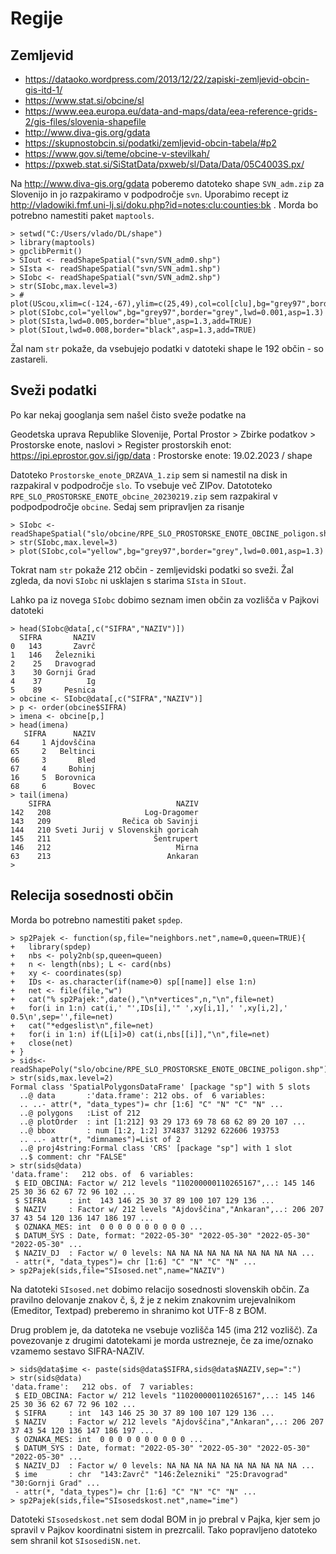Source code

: # Regije

## Zemljevid

- https://dataoko.wordpress.com/2013/12/22/zapiski-zemljevid-obcin-gis-itd-1/
- https://www.stat.si/obcine/sl
- https://www.eea.europa.eu/data-and-maps/data/eea-reference-grids-2/gis-files/slovenia-shapefile
- http://www.diva-gis.org/gdata
- https://skupnostobcin.si/podatki/zemljevid-obcin-tabela/#p2
- https://www.gov.si/teme/obcine-v-stevilkah/
- https://pxweb.stat.si/SiStatData/pxweb/sl/Data/Data/05C4003S.px/

Na http://www.diva-gis.org/gdata poberemo datoteko shape `SVN_adm.zip` za Slovenijo in jo razpakiramo v podpodročje `svn`.
Uporabimo recept iz  http://vladowiki.fmf.uni-lj.si/doku.php?id=notes:clu:counties:bk . Morda bo potrebno namestiti paket `maptools`.

```
> setwd("C:/Users/vlado/DL/shape")
> library(maptools)
> gpclibPermit()
> SIout <- readShapeSpatial("svn/SVN_adm0.shp")
> SIsta <- readShapeSpatial("svn/SVN_adm1.shp")
> SIobc <- readShapeSpatial("svn/SVN_adm2.shp")
> str(SIobc,max.level=3)
> # plot(UScou,xlim=c(-124,-67),ylim=c(25,49),col=col[clu],bg="grey97",border="grey",lwd=0.001,asp=1.3)
> plot(SIobc,col="yellow",bg="grey97",border="grey",lwd=0.001,asp=1.3)
> plot(SIsta,lwd=0.005,border="blue",asp=1.3,add=TRUE)
> plot(SIout,lwd=0.008,border="black",asp=1.3,add=TRUE)

```
Žal nam `str` pokaže, da vsebujejo podatki v datoteki shape le 192 občin - so zastareli.

## Sveži podatki

Po kar nekaj googlanja sem našel čisto sveže podatke na 

Geodetska uprava Republike Slovenije,
Portal Prostor > Zbirke podatkov > Prostorske enote, naslovi > Register prostorskih enot:
https://ipi.eprostor.gov.si/jgp/data :
Prostorske enote: 19.02.2023 / shape

Datoteko `Prostorske_enote_DRZAVA_1.zip` sem si namestil na disk in razpakiral v podpodročje `slo`. To vsebuje več ZIPov. Datototeko `RPE_SLO_PROSTORSKE_ENOTE_obcine_20230219.zip` sem razpakiral v podpodpodročje `obcine`. Sedaj sem pripravljen za risanje
```
> SIobc <- readShapeSpatial("slo/obcine/RPE_SLO_PROSTORSKE_ENOTE_OBCINE_poligon.shp")
> str(SIobc,max.level=3)
> plot(SIobc,col="yellow",bg="grey97",border="grey",lwd=0.001,asp=1.3)
```
Tokrat nam `str` pokaže 212 občin - zemljevidski podatki so sveži. Žal zgleda, da novi `SIobc` ni usklajen s starima `SIsta` in `SIout`.

Lahko pa iz novega `SIobc` dobimo seznam imen občin za vozlišča v Pajkovi datoteki

```
> head(SIobc@data[,c("SIFRA","NAZIV")])
  SIFRA       NAZIV
0   143       Zavrč
1   146   Železniki
2    25   Dravograd
3    30 Gornji Grad
4    37          Ig
5    89     Pesnica
> obcine <- SIobc@data[,c("SIFRA","NAZIV")]
> p <- order(obcine$SIFRA)
> imena <- obcine[p,]
> head(imena)
   SIFRA      NAZIV
64     1 Ajdovščina
65     2   Beltinci
66     3       Bled
67     4     Bohinj
16     5  Borovnica
68     6      Bovec
> tail(imena)
    SIFRA                            NAZIV
142   208                     Log-Dragomer
143   209                Rečica ob Savinji
144   210 Sveti Jurij v Slovenskih goricah
145   211                       Šentrupert
146   212                            Mirna
63    213                          Ankaran
> 

```

## Relecija sosednosti občin

Morda bo potrebno namestiti paket `spdep`.

```
> sp2Pajek <- function(sp,file="neighbors.net",name=0,queen=TRUE){
+   library(spdep)
+   nbs <- poly2nb(sp,queen=queen)
+   n <- length(nbs); L <- card(nbs)
+   xy <- coordinates(sp)
+   IDs <- as.character(if(name>0) sp[[name]] else 1:n)
+   net <- file(file,"w")
+   cat("% sp2Pajek:",date(),"\n*vertices",n,"\n",file=net)
+   for(i in 1:n) cat(i,' "',IDs[i],'" ',xy[i,1],' ',xy[i,2],' 0.5\n',sep='',file=net)
+   cat("*edgeslist\n",file=net)
+   for(i in 1:n) if(L[i]>0) cat(i,nbs[[i]],"\n",file=net)
+   close(net)
+ }
> sids<-readShapePoly("slo/obcine/RPE_SLO_PROSTORSKE_ENOTE_OBCINE_poligon.shp")
> str(sids,max.level=2)
Formal class 'SpatialPolygonsDataFrame' [package "sp"] with 5 slots
  ..@ data       :'data.frame': 212 obs. of  6 variables:
  .. ..- attr(*, "data_types")= chr [1:6] "C" "N" "C" "N" ...
  ..@ polygons   :List of 212
  ..@ plotOrder  : int [1:212] 93 29 173 69 78 68 62 89 20 107 ...
  ..@ bbox       : num [1:2, 1:2] 374837 31292 622606 193753
  .. ..- attr(*, "dimnames")=List of 2
  ..@ proj4string:Formal class 'CRS' [package "sp"] with 1 slot
  ..$ comment: chr "FALSE"
> str(sids@data)
'data.frame':   212 obs. of  6 variables:
 $ EID_OBCINA: Factor w/ 212 levels "110200000110265167",..: 145 146 25 30 36 62 67 72 96 102 ...
 $ SIFRA     : int  143 146 25 30 37 89 100 107 129 136 ...
 $ NAZIV     : Factor w/ 212 levels "Ajdovščina","Ankaran",..: 206 207 37 43 54 120 136 147 186 197 ...
 $ OZNAKA_MES: int  0 0 0 0 0 0 0 0 0 0 ...
 $ DATUM_SYS : Date, format: "2022-05-30" "2022-05-30" "2022-05-30" "2022-05-30" ...
 $ NAZIV_DJ  : Factor w/ 0 levels: NA NA NA NA NA NA NA NA NA NA ...
 - attr(*, "data_types")= chr [1:6] "C" "N" "C" "N" ...
> sp2Pajek(sids,file="SIsosed.net",name="NAZIV")
```
Na datoteki `SIsosed.net` dobimo relacijo sosednosti slovenskih občin. Za pravilno delovanje znakov č, š, ž je z nekim znakovnim urejevalnikom (Emeditor, Textpad) preberemo in shranimo kot UTF-8 z BOM.

Drug problem je, da datoteka ne vsebuje vozlišča 145 (ima 212 vozlišč). Za povezovanje z drugimi datotekami je morda ustrezneje, če za ime/oznako vzamemo sestavo SIFRA-NAZIV.
```
> sids@data$ime <- paste(sids@data$SIFRA,sids@data$NAZIV,sep=":")
> str(sids@data)
'data.frame':   212 obs. of  7 variables:
 $ EID_OBCINA: Factor w/ 212 levels "110200000110265167",..: 145 146 25 30 36 62 67 72 96 102 ...
 $ SIFRA     : int  143 146 25 30 37 89 100 107 129 136 ...
 $ NAZIV     : Factor w/ 212 levels "Ajdovščina","Ankaran",..: 206 207 37 43 54 120 136 147 186 197 ...
 $ OZNAKA_MES: int  0 0 0 0 0 0 0 0 0 0 ...
 $ DATUM_SYS : Date, format: "2022-05-30" "2022-05-30" "2022-05-30" "2022-05-30" ...
 $ NAZIV_DJ  : Factor w/ 0 levels: NA NA NA NA NA NA NA NA NA NA ...
 $ ime       : chr  "143:Zavrč" "146:Železniki" "25:Dravograd" "30:Gornji Grad" ...
 - attr(*, "data_types")= chr [1:6] "C" "N" "C" "N" ...
> sp2Pajek(sids,file="SIsosedskost.net",name="ime")
```
Datoteki `SIsosedskost.net` sem dodal BOM in jo prebral v Pajka, kjer sem jo spravil v Pajkov koordinatni sistem in prezrcalil. Tako popravljeno datoteko sem shranil kot `SIsosediSN.net`.

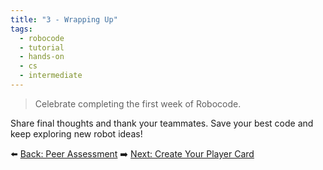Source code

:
 ```yaml
---
title: "3 - Wrapping Up"
tags:
  - robocode
  - tutorial
  - hands-on
  - cs
  - intermediate
---
```


> Celebrate completing the first week of Robocode.

Share final thoughts and thank your teammates. Save your best code and keep exploring new robot ideas!

⬅️ [Back: Peer Assessment](/robocode/Day-5/01_peer_reflection)
➡️ [Next: Create Your Player Card](/robocode/Day-5/03_player_card)
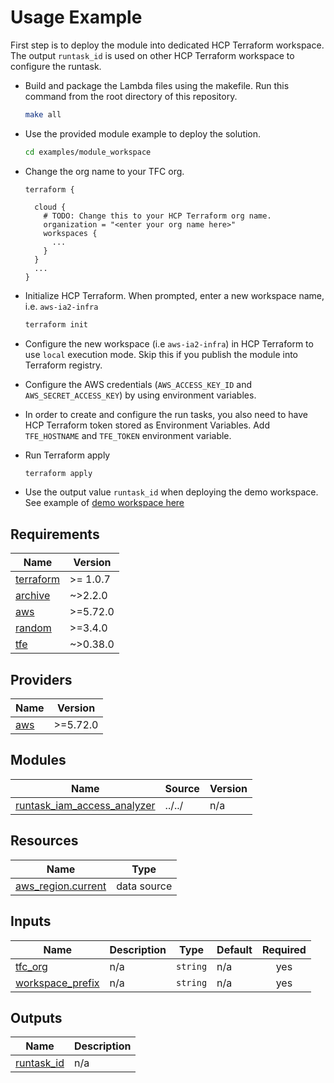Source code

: <!-- BEGIN_TF_DOCS -->
# Usage Example

First step is to deploy the module into dedicated HCP Terraform workspace. The output `runtask_id` is used on other HCP Terraform workspace to configure the runtask.

* Build and package the Lambda files using the makefile. Run this command from the root directory of this repository.

  ```bash
  make all
  ```

* Use the provided module example to deploy the solution.

  ```bash
  cd examples/module_workspace
  ```

* Change the org name to your TFC org.

  ```hcl
  terraform {

    cloud {
      # TODO: Change this to your HCP Terraform org name.
      organization = "<enter your org name here>"
      workspaces {
        ...
      }
    }
    ...
  }
  ```

* Initialize HCP Terraform. When prompted, enter a new workspace name, i.e. `aws-ia2-infra`

  ```bash
  terraform init
  ```

* Configure the new workspace (i.e `aws-ia2-infra`) in HCP Terraform to use `local` execution mode. Skip this if you publish the module into Terraform registry.

* Configure the AWS credentials (`AWS_ACCESS_KEY_ID` and `AWS_SECRET_ACCESS_KEY`) by using environment variables.

* In order to create and configure the run tasks, you also need to have HCP Terraform token stored as Environment Variables. Add `TFE_HOSTNAME` and `TFE_TOKEN` environment variable.

* Run Terraform apply

  ```bash
  terraform apply
  ```

* Use the output value `runtask_id` when deploying the demo workspace. See example of [demo workspace here](../demo\_workspace/README.md)

## Requirements

| Name | Version |
|------|---------|
| <a name="requirement_terraform"></a> [terraform](#requirement\_terraform) | >= 1.0.7 |
| <a name="requirement_archive"></a> [archive](#requirement\_archive) | ~>2.2.0 |
| <a name="requirement_aws"></a> [aws](#requirement\_aws) | >=5.72.0 |
| <a name="requirement_random"></a> [random](#requirement\_random) | >=3.4.0 |
| <a name="requirement_tfe"></a> [tfe](#requirement\_tfe) | ~>0.38.0 |

## Providers

| Name | Version |
|------|---------|
| <a name="provider_aws"></a> [aws](#provider\_aws) | >=5.72.0 |

## Modules

| Name | Source | Version |
|------|--------|---------|
| <a name="module_runtask_iam_access_analyzer"></a> [runtask\_iam\_access\_analyzer](#module\_runtask\_iam\_access\_analyzer) | ../../ | n/a |

## Resources

| Name | Type |
|------|------|
| [aws_region.current](https://registry.terraform.io/providers/hashicorp/aws/latest/docs/data-sources/region) | data source |

## Inputs

| Name | Description | Type | Default | Required |
|------|-------------|------|---------|:--------:|
| <a name="input_tfc_org"></a> [tfc\_org](#input\_tfc\_org) | n/a | `string` | n/a | yes |
| <a name="input_workspace_prefix"></a> [workspace\_prefix](#input\_workspace\_prefix) | n/a | `string` | n/a | yes |

## Outputs

| Name | Description |
|------|-------------|
| <a name="output_runtask_id"></a> [runtask\_id](#output\_runtask\_id) | n/a |
<!-- END_TF_DOCS -->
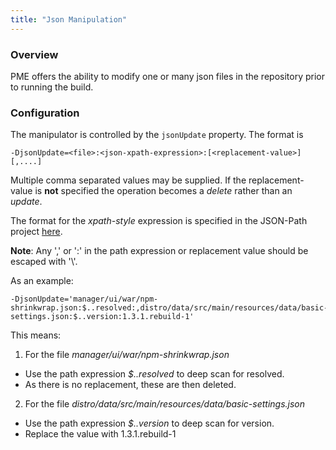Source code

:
 ```yaml
---
title: "Json Manipulation"
---
```


### Overview

PME offers the ability to modify one or many json files in the repository prior to running the build.

### Configuration

The manipulator is controlled by the `jsonUpdate` property. The format is

    -DjsonUpdate=<file>:<json-xpath-expression>:[<replacement-value>] [,....]

Multiple comma separated values may be supplied. If the replacement-value is **not** specified the operation becomes a _delete_ rather than an _update_.

The format for the _xpath-style_ expression is specified in the JSON-Path project [here](https://github.com/jayway/JsonPath).

**Note**: Any ',' or ':' in the path expression or replacement value should be escaped with '\\'.

As an example:

    -DjsonUpdate='manager/ui/war/npm-shrinkwrap.json:$..resolved:,distro/data/src/main/resources/data/basic-settings.json:$..version:1.3.1.rebuild-1'

This means:

1. For the file _manager/ui/war/npm-shrinkwrap.json_
  * Use the path expression _$..resolved_ to deep scan for resolved.
  * As there is no replacement, these are then deleted.

2. For the file _distro/data/src/main/resources/data/basic-settings.json_
  * Use the path expression _$..version_ to deep scan for version.
  * Replace the value with 1.3.1.rebuild-1
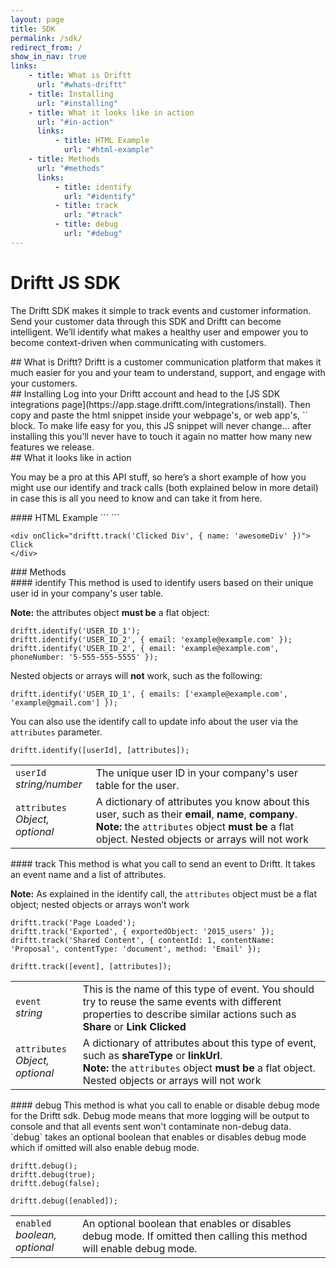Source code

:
 ```yaml
---
layout: page
title: SDK
permalink: /sdk/
redirect_from: /
show_in_nav: true
links:
    - title: What is Driftt
      url: "#whats-driftt"
    - title: Installing
      url: "#installing"
    - title: What it looks like in action
      url: "#in-action"
      links:
          - title: HTML Example
            url: "#html-example"
    - title: Methods
      url: "#methods"
      links:
          - title: identify
            url: "#identify"
          - title: track
            url: "#track"
          - title: debug
            url: "#debug"
---
```


# Driftt JS SDK
The Driftt SDK makes it simple to track events and customer information. Send your customer data through this SDK and Driftt can become intelligent. We’ll identify what makes a healthy user and empower you to become context-driven when communicating with customers.

<div id="whats-driftt"></div>
## What is Driftt?
Driftt is a customer communication platform that makes it much easier for you and your team to understand, support, and engage with your customers.

<div id="installing"></div>
## Installing
Log into your Driftt account and head to the [JS SDK integrations page](https://app.stage.driftt.com/integrations/install). Then copy and paste the html snippet inside your webpage's, or web app's, `<head>` block.
To make life easy for you, this JS snippet will never change... after installing this you’ll never have to touch it again no matter how many new features we release.

<div id="in-action"></div>
## What it looks like in action

You may be a pro at this API stuff, so here’s a short example of how you might use our identify and track calls (both explained below in more detail) in case this is all you need to know and can take it from here.

<div id="html-example"></div>
#### HTML Example
```
<!-- html webpage -->
<script>
driftt.identify(userId, { email: 'abcd@email.com' });
</script>
```

```
<div onClick="driftt.track('Clicked Div', { name: 'awesomeDiv' })">
Click
</div>
```
<div id="methods"></div>
### Methods

<div id="identify"></div>
#### identify
This method is used to identify users based on their unique user id in your company's user table.

**Note:** the attributes object **must be** a flat object:

```
driftt.identify('USER_ID_1');
driftt.identify('USER_ID_2', { email: 'example@example.com' });
driftt.identify('USER_ID_2', { email: 'example@example.com', phoneNumber: '5-555-555-5555' });
```

Nested objects or arrays will **not** work, such as the following:

```
driftt.identify('USER_ID_1', { emails: ['example@example.com', 'example@gmail.com'] });
```

You can also use the identify call to update info about the user via the `attributes` parameter.

```
driftt.identify([userId], [attributes]);
```

<table>
  <tbody>
    <tr>
      <td>
        <code>userId</code>
        <br>
        <em>string/number</em>
      </td>
      <td>
        The unique user ID in your company's user table for the user.
      </td>
    </tr>
    <tr>
      <td>
        <code>attributes</code>
        <br>
        <em>Object, optional</em>
      </td>
      <td>
        A dictionary of attributes you know about this user, such as their <strong>email</strong>, <strong>name</strong>, <strong>company</strong>.
        <br>
        <strong>Note:</strong> the <code>attributes</code> object <strong>must be</strong> a flat object. Nested objects or arrays will not work
      </td>
    </tr>
  </tbody>
</table>

<div id="track"></div>
#### track
This method is what you call to send an event to Driftt. It takes an event name and a list of attributes.

**Note:** As explained in the identify call, the `attributes` object must be a flat object; nested objects or arrays won’t work

```
driftt.track('Page Loaded');
driftt.track('Exported', { exportedObject: '2015_users' });
driftt.track('Shared Content', { contentId: 1, contentName: 'Proposal', contentType: 'document', method: 'Email' });
```

```
driftt.track([event], [attributes]);
```

<table>
  <tbody>
    <tr>
      <td>
        <code>event</code>
        <br>
        <em>string</em>
      </td>
      <td>
        This is the name of this type of event. You should try to reuse the same events with different properties to describe similar actions such as <strong>Share</strong> or <strong>Link Clicked</strong>
      </td>
    </tr>
    <tr>
      <td>
        <code>attributes</code>
        <br>
        <em>Object, optional</em>
      </td>
      <td>
        A dictionary of attributes about this type of event, such as <strong>shareType</strong> or <strong>linkUrl</strong>.
        <br>
        <strong>Note:</strong> the <code>attributes</code> object <strong>must be</strong> a flat object. Nested objects or arrays will not work
      </td>
    </tr>
  </tbody>
</table>

<div id="debug"></div>
#### debug
This method is what you call to enable or disable debug mode for the Driftt sdk. Debug mode means that more logging will be output to console and that all events sent won't contaminate non-debug data. `debug` takes an optional boolean that enables or disables debug mode which if omitted will also enable debug mode.

```
driftt.debug();
driftt.debug(true);
driftt.debug(false);
```

```
driftt.debug([enabled]);
```

<table>
  <tbody>
    <tr>
      <td>
        <code>enabled</code>
        <br>
        <em>boolean, optional</em>
      </td>
      <td>
        An optional boolean that enables or disables debug mode. If omitted then calling this method will enable debug mode.
      </td>
    </tr>
  </tbody>
</table>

_What is required_
Filter the entries down to the lines that hold "used". Copy those lines.

_Answer for this exercise_
First step is to deploy the module into dedicated HCP Terraform workspace. The output `runtask_id` is used on other HCP Terraform workspace to configure the runtask.
This method is used to identify users based on their unique user id in your company's user table.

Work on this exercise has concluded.